■ Task to carry out ■
What is needed here is an exact repetition of the records below, beginning at the line that has "[^49]: Les lieux" and stopping after the line that has "[^81]: Grant fait".

(Extracted information Opens)

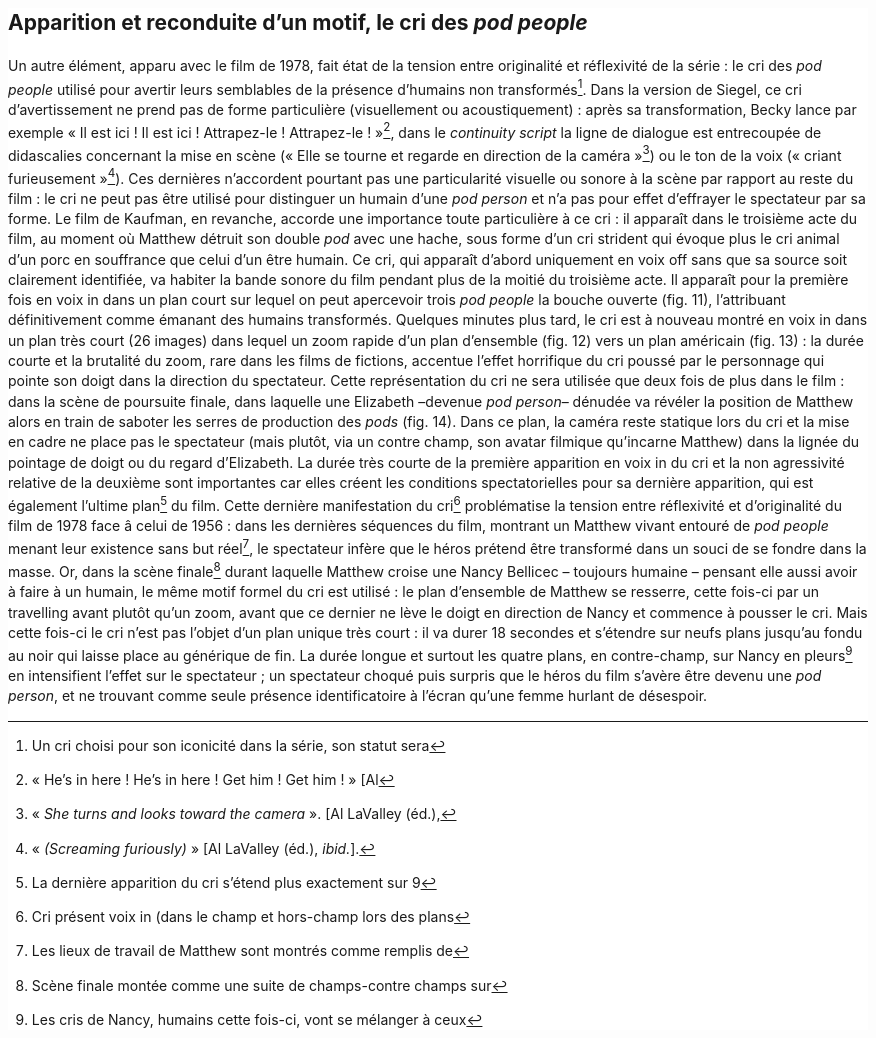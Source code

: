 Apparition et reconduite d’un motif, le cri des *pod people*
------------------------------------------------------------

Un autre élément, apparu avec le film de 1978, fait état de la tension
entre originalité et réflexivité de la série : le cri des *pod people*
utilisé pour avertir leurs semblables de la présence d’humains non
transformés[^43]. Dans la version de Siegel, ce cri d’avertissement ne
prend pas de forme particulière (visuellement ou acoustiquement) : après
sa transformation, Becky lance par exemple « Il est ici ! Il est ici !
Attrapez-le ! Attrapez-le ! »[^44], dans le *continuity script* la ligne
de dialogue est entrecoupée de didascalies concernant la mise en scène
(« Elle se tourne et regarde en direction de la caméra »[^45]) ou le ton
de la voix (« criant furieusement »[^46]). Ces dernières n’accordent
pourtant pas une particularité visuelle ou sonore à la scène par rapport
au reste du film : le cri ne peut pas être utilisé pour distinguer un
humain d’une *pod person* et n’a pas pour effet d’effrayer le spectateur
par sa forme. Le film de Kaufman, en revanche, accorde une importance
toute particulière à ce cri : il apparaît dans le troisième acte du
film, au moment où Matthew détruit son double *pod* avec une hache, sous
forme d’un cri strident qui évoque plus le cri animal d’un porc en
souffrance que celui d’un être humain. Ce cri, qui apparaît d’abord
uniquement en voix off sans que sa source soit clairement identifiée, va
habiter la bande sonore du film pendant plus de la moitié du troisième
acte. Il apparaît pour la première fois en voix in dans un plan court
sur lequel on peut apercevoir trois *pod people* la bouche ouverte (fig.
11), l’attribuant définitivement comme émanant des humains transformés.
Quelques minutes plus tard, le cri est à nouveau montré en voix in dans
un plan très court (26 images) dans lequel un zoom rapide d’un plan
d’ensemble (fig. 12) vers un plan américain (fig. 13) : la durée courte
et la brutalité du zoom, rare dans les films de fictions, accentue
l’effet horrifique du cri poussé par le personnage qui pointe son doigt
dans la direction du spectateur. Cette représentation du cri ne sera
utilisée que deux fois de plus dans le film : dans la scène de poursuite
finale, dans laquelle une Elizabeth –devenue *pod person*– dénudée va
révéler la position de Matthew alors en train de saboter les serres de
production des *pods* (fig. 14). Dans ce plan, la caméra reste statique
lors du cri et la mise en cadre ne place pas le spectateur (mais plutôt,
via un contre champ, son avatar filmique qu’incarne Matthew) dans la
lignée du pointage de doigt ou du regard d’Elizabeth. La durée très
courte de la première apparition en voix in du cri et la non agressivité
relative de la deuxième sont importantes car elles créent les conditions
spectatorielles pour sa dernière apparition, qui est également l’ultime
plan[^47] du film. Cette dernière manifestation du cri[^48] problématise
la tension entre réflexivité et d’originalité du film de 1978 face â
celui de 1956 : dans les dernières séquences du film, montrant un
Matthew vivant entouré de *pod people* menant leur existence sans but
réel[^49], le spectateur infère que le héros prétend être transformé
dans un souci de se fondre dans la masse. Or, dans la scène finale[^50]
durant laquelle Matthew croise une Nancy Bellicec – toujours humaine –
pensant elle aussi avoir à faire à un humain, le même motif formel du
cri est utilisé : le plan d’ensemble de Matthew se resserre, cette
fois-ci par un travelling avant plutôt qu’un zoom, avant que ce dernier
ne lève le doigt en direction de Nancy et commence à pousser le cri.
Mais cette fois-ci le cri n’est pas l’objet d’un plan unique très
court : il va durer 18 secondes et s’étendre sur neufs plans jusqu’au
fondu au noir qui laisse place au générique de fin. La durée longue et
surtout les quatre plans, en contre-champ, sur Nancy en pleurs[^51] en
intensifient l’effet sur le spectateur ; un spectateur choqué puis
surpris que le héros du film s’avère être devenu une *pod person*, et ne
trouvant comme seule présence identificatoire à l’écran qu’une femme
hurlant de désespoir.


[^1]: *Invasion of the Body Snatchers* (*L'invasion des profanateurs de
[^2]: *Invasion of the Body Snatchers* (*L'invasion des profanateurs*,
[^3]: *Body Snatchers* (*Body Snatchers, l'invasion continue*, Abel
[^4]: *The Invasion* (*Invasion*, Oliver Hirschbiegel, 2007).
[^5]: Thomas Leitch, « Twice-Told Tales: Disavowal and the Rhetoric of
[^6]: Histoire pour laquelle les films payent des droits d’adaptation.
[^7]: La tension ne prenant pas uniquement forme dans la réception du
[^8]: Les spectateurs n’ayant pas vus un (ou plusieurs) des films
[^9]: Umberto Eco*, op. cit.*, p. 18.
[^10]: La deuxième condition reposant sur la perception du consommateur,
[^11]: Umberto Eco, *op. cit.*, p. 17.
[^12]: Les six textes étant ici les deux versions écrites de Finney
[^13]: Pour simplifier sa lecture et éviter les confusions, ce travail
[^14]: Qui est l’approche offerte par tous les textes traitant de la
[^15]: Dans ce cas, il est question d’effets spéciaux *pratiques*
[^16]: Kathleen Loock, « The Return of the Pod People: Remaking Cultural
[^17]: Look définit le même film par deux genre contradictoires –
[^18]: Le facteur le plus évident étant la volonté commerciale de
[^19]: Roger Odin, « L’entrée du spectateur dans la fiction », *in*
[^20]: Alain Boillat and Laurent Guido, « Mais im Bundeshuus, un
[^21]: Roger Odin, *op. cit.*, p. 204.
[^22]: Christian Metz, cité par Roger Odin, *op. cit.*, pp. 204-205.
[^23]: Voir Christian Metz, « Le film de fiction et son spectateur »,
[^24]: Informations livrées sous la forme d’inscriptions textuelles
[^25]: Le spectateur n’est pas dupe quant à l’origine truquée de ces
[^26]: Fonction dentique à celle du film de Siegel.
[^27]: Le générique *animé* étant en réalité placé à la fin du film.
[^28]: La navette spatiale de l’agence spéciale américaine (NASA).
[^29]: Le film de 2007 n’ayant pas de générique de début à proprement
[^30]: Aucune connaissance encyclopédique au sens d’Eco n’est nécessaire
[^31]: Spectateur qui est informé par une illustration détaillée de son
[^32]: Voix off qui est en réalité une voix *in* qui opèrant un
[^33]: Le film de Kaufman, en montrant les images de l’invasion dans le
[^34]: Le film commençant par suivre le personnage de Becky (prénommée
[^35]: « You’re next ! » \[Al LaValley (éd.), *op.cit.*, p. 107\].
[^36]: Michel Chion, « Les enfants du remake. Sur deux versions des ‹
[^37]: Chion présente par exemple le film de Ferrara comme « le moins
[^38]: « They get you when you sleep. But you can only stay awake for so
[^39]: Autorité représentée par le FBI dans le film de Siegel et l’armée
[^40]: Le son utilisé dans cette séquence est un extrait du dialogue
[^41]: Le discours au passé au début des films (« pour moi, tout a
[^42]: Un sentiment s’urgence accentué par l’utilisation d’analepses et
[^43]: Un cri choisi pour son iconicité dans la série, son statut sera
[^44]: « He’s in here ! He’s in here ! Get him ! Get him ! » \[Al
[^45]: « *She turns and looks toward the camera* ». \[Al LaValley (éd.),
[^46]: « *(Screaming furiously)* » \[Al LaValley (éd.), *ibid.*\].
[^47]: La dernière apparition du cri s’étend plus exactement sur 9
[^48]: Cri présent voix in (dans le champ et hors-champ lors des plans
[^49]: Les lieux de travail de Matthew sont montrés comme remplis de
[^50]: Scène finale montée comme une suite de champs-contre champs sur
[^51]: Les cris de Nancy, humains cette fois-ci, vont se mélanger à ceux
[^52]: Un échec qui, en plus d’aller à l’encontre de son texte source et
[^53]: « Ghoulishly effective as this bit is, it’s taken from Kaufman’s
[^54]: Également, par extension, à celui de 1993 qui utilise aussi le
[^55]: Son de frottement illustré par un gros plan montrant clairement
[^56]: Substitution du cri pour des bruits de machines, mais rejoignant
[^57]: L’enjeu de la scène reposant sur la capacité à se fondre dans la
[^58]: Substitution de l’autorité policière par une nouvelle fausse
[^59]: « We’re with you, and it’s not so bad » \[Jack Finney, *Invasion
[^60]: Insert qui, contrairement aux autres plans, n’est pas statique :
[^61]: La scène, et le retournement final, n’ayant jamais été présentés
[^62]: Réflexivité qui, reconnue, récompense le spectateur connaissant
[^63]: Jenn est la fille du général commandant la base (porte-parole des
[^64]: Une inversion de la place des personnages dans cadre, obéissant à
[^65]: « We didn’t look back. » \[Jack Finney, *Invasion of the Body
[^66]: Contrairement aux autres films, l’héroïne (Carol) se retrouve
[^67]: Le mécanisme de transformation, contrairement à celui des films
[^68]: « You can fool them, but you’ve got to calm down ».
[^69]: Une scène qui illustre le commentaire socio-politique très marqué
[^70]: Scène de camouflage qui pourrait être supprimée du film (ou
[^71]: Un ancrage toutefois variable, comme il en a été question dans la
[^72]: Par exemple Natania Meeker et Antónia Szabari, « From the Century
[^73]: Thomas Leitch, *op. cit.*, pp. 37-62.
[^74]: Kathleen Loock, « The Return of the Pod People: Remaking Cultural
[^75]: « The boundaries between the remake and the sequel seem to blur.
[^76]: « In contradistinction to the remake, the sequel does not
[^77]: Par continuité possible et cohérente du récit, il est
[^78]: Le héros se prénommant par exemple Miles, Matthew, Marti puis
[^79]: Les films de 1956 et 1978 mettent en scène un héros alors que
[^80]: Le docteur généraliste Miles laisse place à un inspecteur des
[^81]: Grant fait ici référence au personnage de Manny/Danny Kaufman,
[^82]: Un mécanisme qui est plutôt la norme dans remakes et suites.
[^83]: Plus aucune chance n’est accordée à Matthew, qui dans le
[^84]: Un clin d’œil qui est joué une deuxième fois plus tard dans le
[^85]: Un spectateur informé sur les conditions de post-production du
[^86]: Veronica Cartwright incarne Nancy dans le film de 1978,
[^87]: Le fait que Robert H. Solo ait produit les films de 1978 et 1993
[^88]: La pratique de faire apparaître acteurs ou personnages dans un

(Extracted information Closes)

■ Final answer ■
[^49]: Les lieux de travail de Matthew sont montrés comme remplis de
[^50]: Scène finale montée comme une suite de champs-contre champs sur
[^51]: Les cris de Nancy, humains cette fois-ci, vont se mélanger à ceux
[^52]: Un échec qui, en plus d’aller à l’encontre de son texte source et
[^53]: « Ghoulishly effective as this bit is, it’s taken from Kaufman’s
[^54]: Également, par extension, à celui de 1993 qui utilise aussi le
[^55]: Son de frottement illustré par un gros plan montrant clairement
[^56]: Substitution du cri pour des bruits de machines, mais rejoignant
[^57]: L’enjeu de la scène reposant sur la capacité à se fondre dans la
[^58]: Substitution de l’autorité policière par une nouvelle fausse
[^59]: « We’re with you, and it’s not so bad » \[Jack Finney, *Invasion
[^60]: Insert qui, contrairement aux autres plans, n’est pas statique :
[^61]: La scène, et le retournement final, n’ayant jamais été présentés
[^62]: Réflexivité qui, reconnue, récompense le spectateur connaissant
[^63]: Jenn est la fille du général commandant la base (porte-parole des
[^64]: Une inversion de la place des personnages dans cadre, obéissant à
[^65]: « We didn’t look back. » \[Jack Finney, *Invasion of the Body
[^66]: Contrairement aux autres films, l’héroïne (Carol) se retrouve
[^67]: Le mécanisme de transformation, contrairement à celui des films
[^68]: « You can fool them, but you’ve got to calm down ».
[^69]: Une scène qui illustre le commentaire socio-politique très marqué
[^70]: Scène de camouflage qui pourrait être supprimée du film (ou
[^71]: Un ancrage toutefois variable, comme il en a été question dans la
[^72]: Par exemple Natania Meeker et Antónia Szabari, « From the Century
[^73]: Thomas Leitch, *op. cit.*, pp. 37-62.
[^74]: Kathleen Loock, « The Return of the Pod People: Remaking Cultural
[^75]: « The boundaries between the remake and the sequel seem to blur.
[^76]: « In contradistinction to the remake, the sequel does not
[^77]: Par continuité possible et cohérente du récit, il est
[^78]: Le héros se prénommant par exemple Miles, Matthew, Marti puis
[^79]: Les films de 1956 et 1978 mettent en scène un héros alors que
[^80]: Le docteur généraliste Miles laisse place à un inspecteur des
[^81]: Grant fait ici référence au personnage de Manny/Danny Kaufman,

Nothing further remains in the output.